Data extracts:
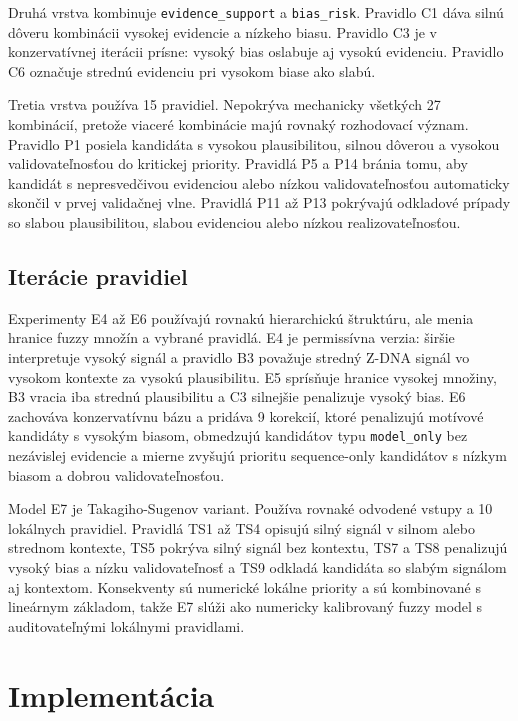 \documentclass[12pt,a4paper]{article}
\begin{document}
Druhá vrstva kombinuje \texttt{evidence\_support} a \texttt{bias\_risk}. Pravidlo C1 dáva silnú dôveru kombinácii vysokej evidencie a nízkeho biasu. Pravidlo C3 je v konzervatívnej iterácii prísne: vysoký bias oslabuje aj vysokú evidenciu. Pravidlo C6 označuje strednú evidenciu pri vysokom biase ako slabú.

Tretia vrstva používa 15 pravidiel. Nepokrýva mechanicky všetkých 27 kombinácií, pretože viaceré kombinácie majú rovnaký rozhodovací význam. Pravidlo P1 posiela kandidáta s vysokou plausibilitou, silnou dôverou a vysokou validovateľnosťou do kritickej priority. Pravidlá P5 a P14 bránia tomu, aby kandidát s nepresvedčivou evidenciou alebo nízkou validovateľnosťou automaticky skončil v prvej validačnej vlne. Pravidlá P11 až P13 pokrývajú odkladové prípady so slabou plausibilitou, slabou evidenciou alebo nízkou realizovateľnosťou.

\subsection{Iterácie pravidiel}

Experimenty E4 až E6 používajú rovnakú hierarchickú štruktúru, ale menia hranice fuzzy množín a vybrané pravidlá. E4 je permissívna verzia: širšie interpretuje vysoký signál a pravidlo B3 považuje stredný Z-DNA signál vo vysokom kontexte za vysokú plausibilitu. E5 sprísňuje hranice vysokej množiny, B3 vracia iba strednú plausibilitu a C3 silnejšie penalizuje vysoký bias. E6 zachováva konzervatívnu bázu a pridáva 9 korekcií, ktoré penalizujú motívové kandidáty s vysokým biasom, obmedzujú kandidátov typu \texttt{model\_only} bez nezávislej evidencie a mierne zvyšujú prioritu sequence-only kandidátov s nízkym biasom a dobrou validovateľnosťou.

Model E7 je Takagiho-Sugenov variant. Používa rovnaké odvodené vstupy a 10 lokálnych pravidiel. Pravidlá TS1 až TS4 opisujú silný signál v silnom alebo strednom kontexte, TS5 pokrýva silný signál bez kontextu, TS7 a TS8 penalizujú vysoký bias a nízku validovateľnosť a TS9 odkladá kandidáta so slabým signálom aj kontextom. Konsekventy sú numerické lokálne priority a sú kombinované s lineárnym základom, takže E7 slúži ako numericky kalibrovaný fuzzy model s auditovateľnými lokálnymi pravidlami.

\section{Implementácia}
\end{document}
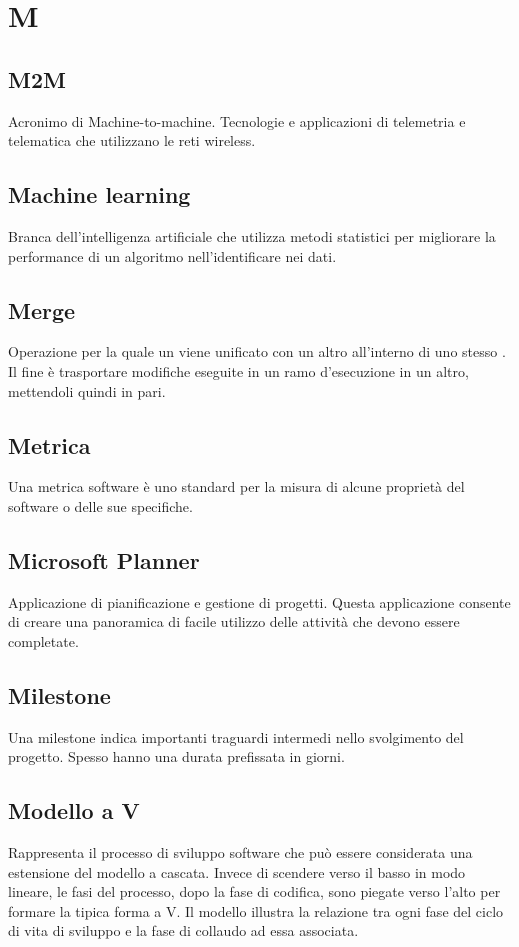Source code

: \section*{M}
\markright{}

\subsection*{M2M}
Acronimo di Machine-to-machine. Tecnologie e applicazioni di telemetria e telematica che utilizzano le reti wireless.

\subsection*{Machine learning}
Branca dell'intelligenza artificiale che utilizza metodi statistici per migliorare la performance di un algoritmo nell'identificare  nei dati.

\subsection*{Merge}
Operazione per la quale un  viene unificato con un altro all'interno di uno stesso . Il fine è trasportare modifiche eseguite in un ramo d'esecuzione in un altro, mettendoli quindi in pari.

\subsection*{Metrica}
Una metrica software è uno standard per la misura di alcune proprietà del software o delle sue specifiche.

\subsection*{Microsoft Planner}
Applicazione di pianificazione e gestione di progetti. Questa applicazione consente di creare una panoramica di facile utilizzo delle attività che devono essere completate.

\subsection*{Milestone}
Una milestone indica importanti traguardi intermedi nello svolgimento del progetto. Spesso hanno una durata prefissata in giorni.

\subsection*{Modello a V}
Rappresenta il processo di sviluppo software che può essere considerata una estensione del modello a cascata. Invece di scendere verso il basso in modo lineare, le fasi del processo, dopo la fase di codifica, sono piegate verso l'alto per formare la tipica forma a V. Il modello illustra la relazione tra ogni fase del ciclo di vita di sviluppo e la fase di collaudo ad essa associata.


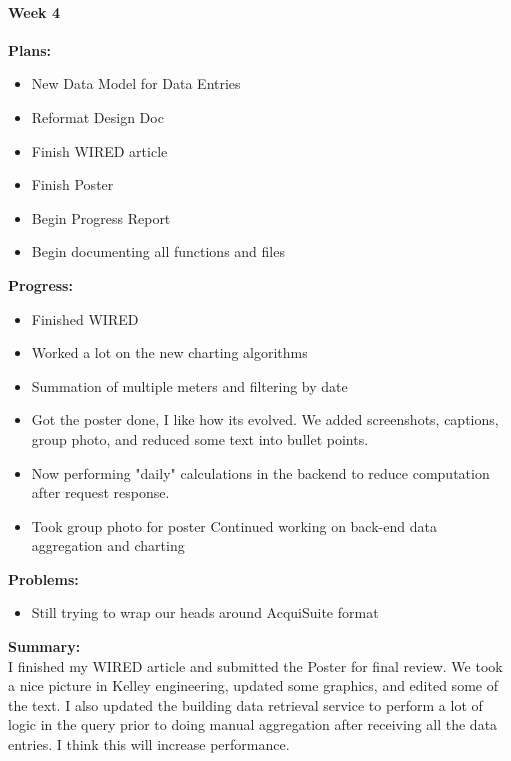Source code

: \paragraph{Week 4}
\begin{adjustwidth}{2.5em}{0pt}
    \vspace{-0.5cm}\textbf{Plans:}
    \vspace{-0.5cm}
    \begin{itemize}
        \item New Data Model for Data Entries
        \item Reformat Design Doc
        \item Finish WIRED article
        \item Finish Poster
        \item Begin Progress Report
        \item Begin documenting all functions and files
    \end{itemize} 
    \vspace{-0.3cm}\textbf{Progress:}
    \vspace{-0.5cm}
    \begin{itemize}
        \item Finished WIRED
        \item Worked a lot on the new charting algorithms
        \item Summation of multiple meters and filtering by date 
        \item Got the poster done, I like how its evolved.
        \subitem We added screenshots, captions, group photo, and reduced some text into bullet points. 
        \item Now performing "daily" calculations in the backend to reduce computation after request response. 
        \item Took group photo for poster
    Continued working on back-end data aggregation and charting
    \end{itemize} 
    \vspace{-0.3cm}\textbf{Problems:}
    \vspace{-0.5cm}
    \begin{itemize}
        \item Still trying to wrap our heads around AcquiSuite format
    \end{itemize}  
    \vspace{-0.3cm}\noindent\textbf{Summary:}\\
    \noindent I finished my WIRED article and submitted the Poster for final review. We took a nice picture in Kelley engineering, updated some graphics, and edited some of the text. I also updated the building data retrieval service to perform a lot of logic in the query prior to doing manual aggregation after receiving all the data entries. I think this will increase performance.
\end{adjustwidth} 
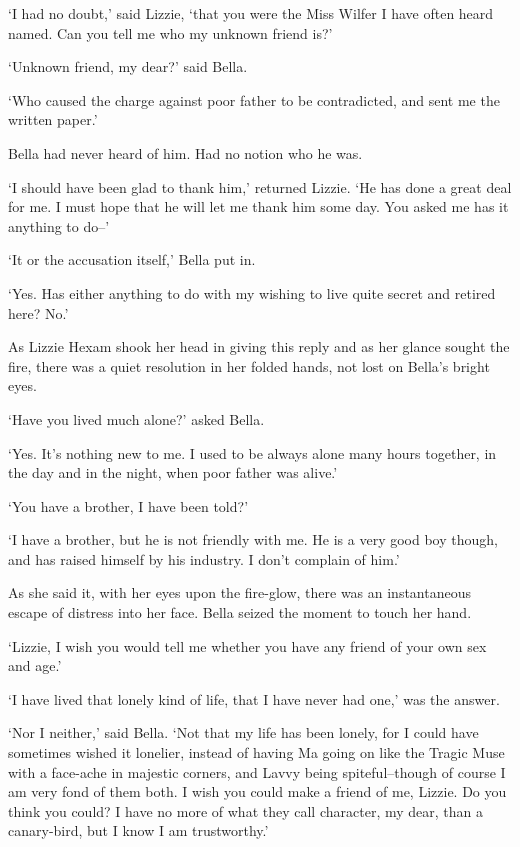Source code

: ‘I had no doubt,’ said Lizzie, ‘that you were the Miss Wilfer I have
often heard named. Can you tell me who my unknown friend is?’

‘Unknown friend, my dear?’ said Bella.

‘Who caused the charge against poor father to be contradicted, and sent
me the written paper.’

Bella had never heard of him. Had no notion who he was.

‘I should have been glad to thank him,’ returned Lizzie. ‘He has done a
great deal for me. I must hope that he will let me thank him some day.
You asked me has it anything to do--’

‘It or the accusation itself,’ Bella put in.

‘Yes. Has either anything to do with my wishing to live quite secret and
retired here? No.’

As Lizzie Hexam shook her head in giving this reply and as her glance
sought the fire, there was a quiet resolution in her folded hands, not
lost on Bella’s bright eyes.

‘Have you lived much alone?’ asked Bella.

‘Yes. It’s nothing new to me. I used to be always alone many hours
together, in the day and in the night, when poor father was alive.’

‘You have a brother, I have been told?’

‘I have a brother, but he is not friendly with me. He is a very good
boy though, and has raised himself by his industry. I don’t complain of
him.’

As she said it, with her eyes upon the fire-glow, there was an
instantaneous escape of distress into her face. Bella seized the moment
to touch her hand.

‘Lizzie, I wish you would tell me whether you have any friend of your
own sex and age.’

‘I have lived that lonely kind of life, that I have never had one,’ was
the answer.

‘Nor I neither,’ said Bella. ‘Not that my life has been lonely, for I
could have sometimes wished it lonelier, instead of having Ma going on
like the Tragic Muse with a face-ache in majestic corners, and Lavvy
being spiteful--though of course I am very fond of them both. I wish
you could make a friend of me, Lizzie. Do you think you could? I have
no more of what they call character, my dear, than a canary-bird, but I
know I am trustworthy.’

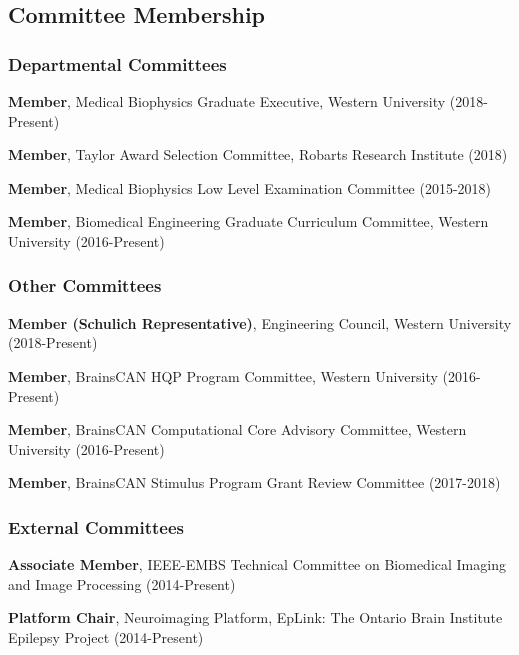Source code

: \subsection{Committee Membership}

\subsubsection*{Departmental Committees}
\begin{packed_enum}
\item \textbf{Member}, Medical Biophysics Graduate Executive, Western University (2018-Present)
\item \textbf{Member}, Taylor Award Selection Committee, Robarts Research Institute (2018)
\item \textbf{Member}, Medical Biophysics Low Level Examination Committee (2015-2018)
\item \textbf{Member}, Biomedical Engineering Graduate Curriculum Committee, Western University (2016-Present)
\end{packed_enum}

\subsubsection*{Other Committees}
\begin{packed_enum}
\item \textbf{Member (Schulich Representative)}, Engineering Council, Western University (2018-Present)
\item \textbf{Member}, BrainsCAN HQP Program Committee, Western University (2016-Present)
\item \textbf{Member}, BrainsCAN Computational Core Advisory Committee, Western University (2016-Present)
\item \textbf{Member}, BrainsCAN Stimulus Program Grant Review Committee (2017-2018)
\end{packed_enum}

\subsubsection*{External Committees}
\begin{packed_enum}
\item \textbf{Associate Member}, IEEE-EMBS Technical Committee on Biomedical Imaging and Image Processing (2014-Present)
\item \textbf{Platform Chair}, Neuroimaging Platform, EpLink: The Ontario Brain Institute Epilepsy Project (2014-Present)
\end{packed_enum}


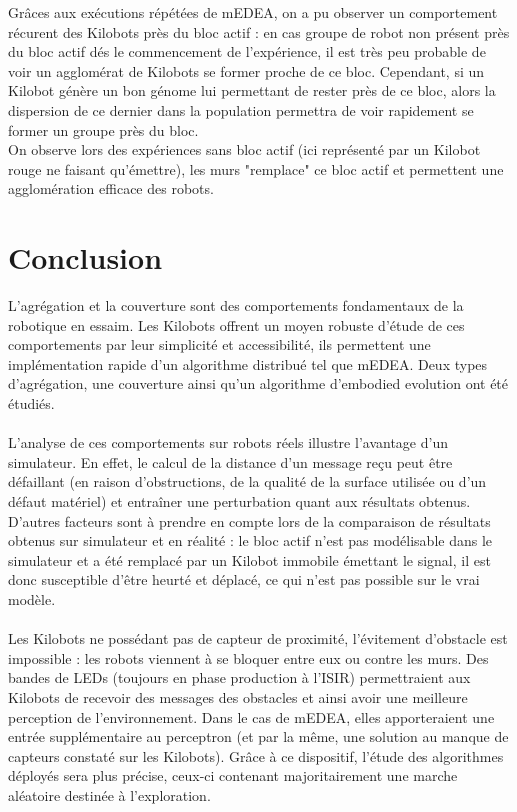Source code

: \documentclass[a4paper]{article}
\begin{document}
Grâces aux exécutions répétées de mEDEA, on a pu observer un comportement récurent des Kilobots près du bloc actif : en cas groupe de robot non présent près du bloc actif dés le commencement de l'expérience, il est très peu probable de voir un agglomérat de Kilobots se former proche de ce bloc. Cependant, si un Kilobot génère un bon génome lui permettant de rester près de ce bloc, alors la dispersion de ce dernier dans la population permettra de voir rapidement se former un groupe près du bloc.\\
On observe lors des expériences sans bloc actif (ici représenté par un Kilobot rouge ne faisant qu'émettre), les murs "remplace" ce bloc actif et permettent une agglomération efficace des robots.
\newpage
\section{Conclusion}
L’agrégation et la couverture sont des comportements fondamentaux de la robotique en essaim. Les Kilobots offrent un moyen robuste d’étude de ces comportements par leur simplicité et accessibilité, ils permettent une implémentation rapide d’un algorithme distribué tel que mEDEA. Deux types d’agrégation, une couverture ainsi qu’un algorithme d’embodied evolution ont été étudiés.
\\ \\
L’analyse de ces comportements sur robots réels illustre l’avantage d’un simulateur. En effet, le calcul de la distance d’un message reçu peut être défaillant (en raison d’obstructions, de la qualité de la surface utilisée ou d’un défaut matériel) et entraîner une perturbation quant aux résultats obtenus. D’autres facteurs sont à prendre en compte lors de la comparaison de résultats obtenus sur simulateur et en réalité : le bloc actif n’est pas modélisable dans le simulateur et a été remplacé par un Kilobot immobile émettant le signal, il est donc susceptible d’être heurté et déplacé, ce qui n’est pas possible sur le vrai modèle.
\\ \\
Les Kilobots ne possédant pas de capteur de proximité, l’évitement d’obstacle est impossible : les robots viennent à se bloquer entre eux ou contre les murs. Des bandes de LEDs (toujours en phase production à l’ISIR) permettraient aux Kilobots de recevoir des messages des obstacles et ainsi avoir une meilleure perception de l’environnement. Dans le cas de mEDEA, elles apporteraient une entrée supplémentaire au perceptron (et par la même, une solution au manque de capteurs constaté sur les Kilobots). Grâce à ce dispositif, l’étude des algorithmes déployés sera plus précise, ceux-ci contenant majoritairement une marche aléatoire destinée à l’exploration. 
\end{document}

Work task: Please, without any of the pictures, set down exactly the lines from the beginning of the listing to the line that contains "Experimenty E4 až", inclusive.

Your solution:
 \documentclass[12pt,a4paper]{article}
\begin{document}
Druhá vrstva kombinuje \texttt{evidence\_support} a \texttt{bias\_risk}. Pravidlo C1 dáva silnú dôveru kombinácii vysokej evidencie a nízkeho biasu. Pravidlo C3 je v konzervatívnej iterácii prísne: vysoký bias oslabuje aj vysokú evidenciu. Pravidlo C6 označuje strednú evidenciu pri vysokom biase ako slabú.

Tretia vrstva používa 15 pravidiel. Nepokrýva mechanicky všetkých 27 kombinácií, pretože viaceré kombinácie majú rovnaký rozhodovací význam. Pravidlo P1 posiela kandidáta s vysokou plausibilitou, silnou dôverou a vysokou validovateľnosťou do kritickej priority. Pravidlá P5 a P14 bránia tomu, aby kandidát s nepresvedčivou evidenciou alebo nízkou validovateľnosťou automaticky skončil v prvej validačnej vlne. Pravidlá P11 až P13 pokrývajú odkladové prípady so slabou plausibilitou, slabou evidenciou alebo nízkou realizovateľnosťou.

\subsection{Iterácie pravidiel}

Experimenty E4 až E6 používajú rovnakú hierarchickú štruktúru, ale menia hranice fuzzy množín a vybrané pravidlá. E4 je permissívna verzia: širšie interpretuje vysoký signál a pravidlo B3 považuje stredný Z-DNA signál vo vysokom kontexte za vysokú plausibilitu. E5 sprísňuje hranice vysokej množiny, B3 vracia iba strednú plausibilitu a C3 silnejšie penalizuje vysoký bias. E6 zachováva konzervatívnu bázu a pridáva 9 korekcií, ktoré penalizujú motívové kandidáty s vysokým biasom, obmedzujú kandidátov typu \texttt{model\_only} bez nezávislej evidencie a mierne zvyšujú prioritu sequence-only kandidátov s nízkym biasom a dobrou validovateľnosťou.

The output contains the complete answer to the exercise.